Due to the almost startlingly diverse nature of the songs on this record, and my conscious efforts to resist overpraising a guy who I think is the best composer in popular music, I was not overwhelmed by this effort at first. But I underestimated Armed Forces, too, and failed to give Trust its full due when, in restrospect, those albums have proven more durable than his others.
All overt connections to rock 'n' roll have been severed here, although beat remains an essential ingredient in Costello's multi-layered sound. More important, however, is the way his observations on relationships are sharpened by his intricate melodies. Nick Lowe is no longer producing (Geoff Emerick makes the suggestions on this disc), which leaves Elvis free to veer off the familiar paths of new wave, power pop, country and Motown and into his own jungle of aural ideas.

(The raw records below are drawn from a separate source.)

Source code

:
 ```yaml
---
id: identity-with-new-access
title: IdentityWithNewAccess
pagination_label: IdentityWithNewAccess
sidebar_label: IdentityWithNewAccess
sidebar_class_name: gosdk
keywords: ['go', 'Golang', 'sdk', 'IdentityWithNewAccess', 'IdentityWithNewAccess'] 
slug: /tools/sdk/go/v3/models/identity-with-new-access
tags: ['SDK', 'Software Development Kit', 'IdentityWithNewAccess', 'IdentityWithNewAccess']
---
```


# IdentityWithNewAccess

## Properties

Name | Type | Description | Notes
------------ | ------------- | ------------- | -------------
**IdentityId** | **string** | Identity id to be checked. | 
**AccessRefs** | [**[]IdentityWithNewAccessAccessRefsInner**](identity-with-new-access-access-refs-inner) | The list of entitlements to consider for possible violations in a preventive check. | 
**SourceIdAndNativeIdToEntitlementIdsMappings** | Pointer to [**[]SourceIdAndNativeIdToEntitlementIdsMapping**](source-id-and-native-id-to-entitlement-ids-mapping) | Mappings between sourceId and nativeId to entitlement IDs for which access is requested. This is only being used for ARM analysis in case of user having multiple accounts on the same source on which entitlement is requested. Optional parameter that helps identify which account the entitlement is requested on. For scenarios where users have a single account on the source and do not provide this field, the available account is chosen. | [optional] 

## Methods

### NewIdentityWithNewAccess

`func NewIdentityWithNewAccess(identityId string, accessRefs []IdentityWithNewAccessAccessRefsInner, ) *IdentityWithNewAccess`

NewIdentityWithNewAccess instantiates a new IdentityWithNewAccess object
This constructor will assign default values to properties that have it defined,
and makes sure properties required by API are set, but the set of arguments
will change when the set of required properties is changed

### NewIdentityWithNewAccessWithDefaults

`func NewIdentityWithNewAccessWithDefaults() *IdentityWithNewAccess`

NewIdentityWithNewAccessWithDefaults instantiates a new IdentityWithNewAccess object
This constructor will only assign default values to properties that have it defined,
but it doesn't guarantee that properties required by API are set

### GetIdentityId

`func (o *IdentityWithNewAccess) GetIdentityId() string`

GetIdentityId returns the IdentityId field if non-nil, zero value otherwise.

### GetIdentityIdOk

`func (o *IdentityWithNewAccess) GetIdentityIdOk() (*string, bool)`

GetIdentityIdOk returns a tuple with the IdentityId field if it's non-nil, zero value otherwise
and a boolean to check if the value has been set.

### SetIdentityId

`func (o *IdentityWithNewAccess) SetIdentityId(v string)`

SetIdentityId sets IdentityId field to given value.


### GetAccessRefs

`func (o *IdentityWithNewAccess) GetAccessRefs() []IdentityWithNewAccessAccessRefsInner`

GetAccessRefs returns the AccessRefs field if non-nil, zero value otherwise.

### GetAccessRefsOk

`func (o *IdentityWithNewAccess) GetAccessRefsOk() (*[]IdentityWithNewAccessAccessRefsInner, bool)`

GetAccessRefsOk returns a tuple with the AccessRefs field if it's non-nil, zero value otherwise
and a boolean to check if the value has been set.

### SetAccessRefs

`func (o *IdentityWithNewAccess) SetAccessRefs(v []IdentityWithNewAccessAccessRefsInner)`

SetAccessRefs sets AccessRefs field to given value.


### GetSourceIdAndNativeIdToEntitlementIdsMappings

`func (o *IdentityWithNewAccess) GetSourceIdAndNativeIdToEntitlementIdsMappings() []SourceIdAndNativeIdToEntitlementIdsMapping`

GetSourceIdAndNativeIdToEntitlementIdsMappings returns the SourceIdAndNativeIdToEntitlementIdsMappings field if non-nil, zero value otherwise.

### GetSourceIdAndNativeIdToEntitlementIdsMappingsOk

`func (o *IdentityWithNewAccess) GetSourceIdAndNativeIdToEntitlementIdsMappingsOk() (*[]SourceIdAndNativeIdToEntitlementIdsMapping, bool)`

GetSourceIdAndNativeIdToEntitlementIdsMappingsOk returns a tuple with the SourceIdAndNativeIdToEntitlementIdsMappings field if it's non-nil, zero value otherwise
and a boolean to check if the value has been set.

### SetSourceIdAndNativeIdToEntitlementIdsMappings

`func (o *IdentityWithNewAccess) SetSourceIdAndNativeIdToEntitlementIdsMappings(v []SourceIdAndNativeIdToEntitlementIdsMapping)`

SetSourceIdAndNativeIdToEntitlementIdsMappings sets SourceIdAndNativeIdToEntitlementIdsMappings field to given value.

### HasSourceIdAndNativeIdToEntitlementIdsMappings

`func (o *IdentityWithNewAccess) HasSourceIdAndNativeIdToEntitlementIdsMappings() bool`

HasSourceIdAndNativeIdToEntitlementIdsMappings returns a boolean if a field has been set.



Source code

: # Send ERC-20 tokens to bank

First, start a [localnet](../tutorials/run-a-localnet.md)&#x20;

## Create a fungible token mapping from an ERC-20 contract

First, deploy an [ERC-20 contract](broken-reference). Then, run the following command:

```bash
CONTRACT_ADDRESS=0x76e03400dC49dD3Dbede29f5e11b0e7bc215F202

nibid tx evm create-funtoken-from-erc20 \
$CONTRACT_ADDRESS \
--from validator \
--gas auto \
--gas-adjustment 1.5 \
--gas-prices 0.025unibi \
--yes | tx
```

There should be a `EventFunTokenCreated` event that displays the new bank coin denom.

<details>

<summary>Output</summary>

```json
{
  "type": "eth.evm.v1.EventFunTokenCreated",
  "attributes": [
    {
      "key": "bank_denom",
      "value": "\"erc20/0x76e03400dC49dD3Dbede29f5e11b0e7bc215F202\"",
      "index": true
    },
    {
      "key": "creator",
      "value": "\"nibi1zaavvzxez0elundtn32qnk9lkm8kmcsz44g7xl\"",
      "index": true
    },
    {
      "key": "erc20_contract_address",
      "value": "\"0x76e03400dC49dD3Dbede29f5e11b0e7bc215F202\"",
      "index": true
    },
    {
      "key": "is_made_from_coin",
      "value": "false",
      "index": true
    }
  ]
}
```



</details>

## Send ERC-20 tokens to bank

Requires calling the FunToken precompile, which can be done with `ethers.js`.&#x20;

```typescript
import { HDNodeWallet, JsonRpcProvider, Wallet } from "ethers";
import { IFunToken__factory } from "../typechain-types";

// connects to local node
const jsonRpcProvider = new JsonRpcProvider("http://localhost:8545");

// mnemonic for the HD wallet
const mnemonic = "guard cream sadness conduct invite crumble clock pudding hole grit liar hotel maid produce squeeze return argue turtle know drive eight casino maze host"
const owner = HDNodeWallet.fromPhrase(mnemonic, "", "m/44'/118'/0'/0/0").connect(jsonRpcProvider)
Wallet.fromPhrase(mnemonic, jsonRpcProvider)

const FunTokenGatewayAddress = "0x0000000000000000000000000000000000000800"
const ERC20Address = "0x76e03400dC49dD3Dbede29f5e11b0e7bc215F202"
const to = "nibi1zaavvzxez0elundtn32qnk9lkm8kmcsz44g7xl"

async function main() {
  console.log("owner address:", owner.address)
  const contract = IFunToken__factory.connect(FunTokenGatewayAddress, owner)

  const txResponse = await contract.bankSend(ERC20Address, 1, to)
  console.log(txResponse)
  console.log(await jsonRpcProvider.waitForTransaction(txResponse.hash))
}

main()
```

What comes out, not surprisingly, is a collection of neo-standards — songs that would sound perfect in new wave supper clubs, if such establishments existed. Let Talking Heads or Human League or Soft Cell play the dance music — Elvis wants to croon to the melancholy stragglers at 3 a.m. Side two of Imperial Bedroom is the most lush, fully developed side of music to be released in the 1980s — from "The Loved Ones," a defensive lament about family problems, to "Town Cryer," a heartbreakingly professional piece of ballad writing, there is just not a flaw to be found. Toss in the pearls "Tears Before Bedtime," "Man Out of Time" and "Almost Blue" from side one, and you have an album that might become the pinnacle of a remarkable career — except that Costello always seems capable of topping himself.